Islamo-puritans found the sight of cucumbers and tomatoes side by side sexually charged, so they ordered produce stands to keep them apart, and told restaurateurs like Khalaf Khalid to serve them on separate plates.

“We obey them because they threatened to blow up the restaurant and kill us if we didn’t,” Khalid said, back when AQI was in command.

AQI also took a “Just Say No” attitude toward ice. Mohammed didn’t have it, so Mosul’s residents couldn’t, either.

“They prevented production and sale of ice in Mosul from last year,” Khalaf Abed Al-Hadidi, an ice manufacturer, told Agence France Presse. “Last summer was tough for us, but we couldn’t use the ice factory.’

As part of a general crackdown on public displays of joy, AQI even banned wedding parties in Mosul.

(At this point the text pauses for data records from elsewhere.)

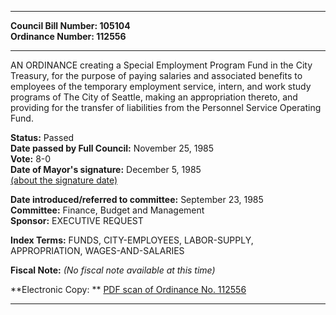 * * * * *  
  
**Council Bill Number: [](#h0)[](#h2)105104**   
**Ordinance Number: 112556**  
  
* * * * *  
  
AN ORDINANCE creating a Special Employment Program Fund in the City Treasury, for the purpose of paying salaries and associated benefits to employees of the temporary employment service, intern, and work study programs of The City of Seattle, making an appropriation thereto, and providing for the transfer of liabilities from the Personnel Service Operating Fund.  
  
**Status:** Passed   
**Date passed by Full Council:** November 25, 1985   
**Vote:** 8-0   
**Date of Mayor's signature:** December 5, 1985   
[(about the signature date)](/~public/approvaldate.htm)   
  
  
**Date introduced/referred to committee:** September 23, 1985   
**Committee:** Finance, Budget and Management   
**Sponsor:** EXECUTIVE REQUEST   
  
**Index Terms:** FUNDS, CITY-EMPLOYEES, LABOR-SUPPLY, APPROPRIATION, WAGES-AND-SALARIES  
  
**Fiscal Note:** *(No fiscal note available at this time)*  
  
**Electronic Copy: ** [PDF scan of Ordinance No. 112556](/~archives/Ordinances/Ord_112556.pdf)  
  
* * * * *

As State Department public diplomacy chief James Glassman recently observed at Manhattan’s Council on Foreign Relations, “What began to turn the tide in Iraq was when Iraqis began to realize that this was a murderous ideology that was killing Muslims and justifying it by saying, ‘If I think you’re not a good Muslim, it’s OK for me to kill you.’”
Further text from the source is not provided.